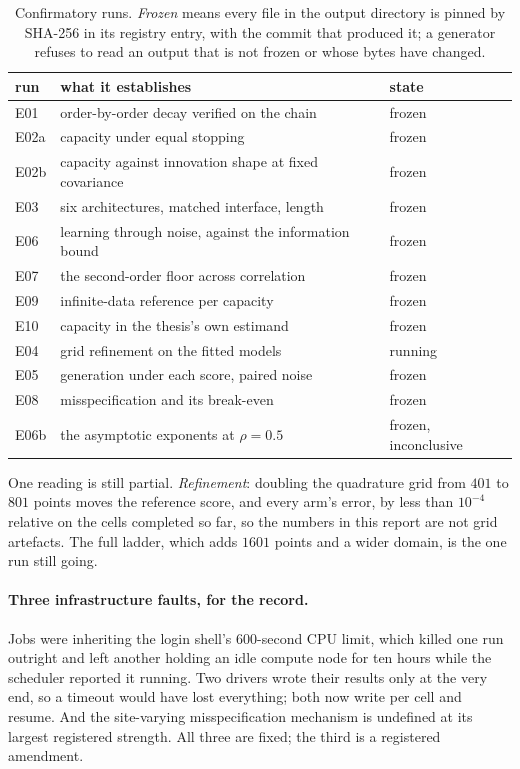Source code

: \documentclass[11pt,a4paper]{article}
\begin{document}
\begin{table}[htbp]
\centering
\small
\caption{Confirmatory runs. \emph{Frozen} means every file in the output directory is pinned by
SHA-256 in its registry entry, with the commit that produced it; a generator refuses to read an
output that is not frozen or whose bytes have changed.}
\label{tab:status}
\begin{tabular}{l l l}
\toprule
run & what it establishes & state \\
\midrule
E01  & order-by-order decay verified on the chain              & frozen \\
E02a & capacity under equal stopping                            & frozen \\
E02b & capacity against innovation shape at fixed covariance    & frozen \\
E03  & six architectures, matched interface, length             & frozen \\
E06  & learning through noise, against the information bound    & frozen \\
E07  & the second-order floor across correlation                & frozen \\
E09  & infinite-data reference per capacity                     & frozen \\
\midrule
E10  & capacity in the thesis's own estimand                    & frozen \\
E04  & grid refinement on the fitted models                     & running \\
E05  & generation under each score, paired noise                & frozen \\
E08  & misspecification and its break-even                      & frozen \\
E06b & the asymptotic exponents at $\rho=0.5$                   & frozen, inconclusive \\
\bottomrule
\end{tabular}
\end{table}

One reading is still partial. \emph{Refinement}: doubling the quadrature grid from $401$ to $801$
points moves the reference score, and every arm's error, by less than $10^{-4}$ relative on the
cells completed so far, so the numbers in this report are not grid artefacts. The full ladder, which
adds $1601$ points and a wider domain, is the one run still going.

\paragraph{Three infrastructure faults, for the record.}
Jobs were inheriting the login shell's $600$-second CPU limit, which killed one run outright and
left another holding an idle compute node for ten hours while the scheduler reported it running.
Two drivers wrote their results only at the very end, so a timeout would have lost everything; both
now write per cell and resume. And the site-varying misspecification mechanism is undefined at its
largest registered strength. All three are fixed; the third is a registered amendment.
\end{document}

==*==

» EXERCISE GOAL: Hand back all the entries exactly, leaving out the pictures.

» RESULT OF THE TASK:
Source code

: \documentclass[11pt,a4paper]{article}
\begin{document}
\begin{table}[htbp]
\centering
\small
\caption{Confirmatory runs. \emph{Frozen} means every file in the output directory is pinned by
SHA-256 in its registry entry, with the commit that produced it; a generator refuses to read an
output that is not frozen or whose bytes have changed.}
\label{tab:status}
\begin{tabular}{l l l}
\toprule
run & what it establishes & state \\
\midrule
E01  & order-by-order decay verified on the chain              & frozen \\
E02a & capacity under equal stopping                            & frozen \\
E02b & capacity against innovation shape at fixed covariance    & frozen \\
E03  & six architectures, matched interface, length             & frozen \\
E06  & learning through noise, against the information bound    & frozen \\
E07  & the second-order floor across correlation                & frozen \\
E09  & infinite-data reference per capacity                     & frozen \\
\midrule
E10  & capacity in the thesis's own estimand                    & frozen \\
E04  & grid refinement on the fitted models                     & running \\
E05  & generation under each score, paired noise                & frozen \\
E08  & misspecification and its break-even                      & frozen \\
E06b & the asymptotic exponents at $\rho=0.5$                   & frozen, inconclusive \\
\bottomrule
\end{tabular}
\end{table}

One reading is still partial. \emph{Refinement}: doubling the quadrature grid from $401$ to $801$
points moves the reference score, and every arm's error, by less than $10^{-4}$ relative on the
cells completed so far, so the numbers in this report are not grid artefacts. The full ladder, which
adds $1601$ points and a wider domain, is the one run still going.

\paragraph{Three infrastructure faults, for the record.}
Jobs were inheriting the login shell's $600$-second CPU limit, which killed one run outright and
left another holding an idle compute node for ten hours while the scheduler reported it running.
Two drivers wrote their results only at the very end, so a timeout would have lost everything; both
now write per cell and resume. And the site-varying misspecification mechanism is undefined at its
largest registered strength. All three are fixed; the third is a registered amendment.
\end{document}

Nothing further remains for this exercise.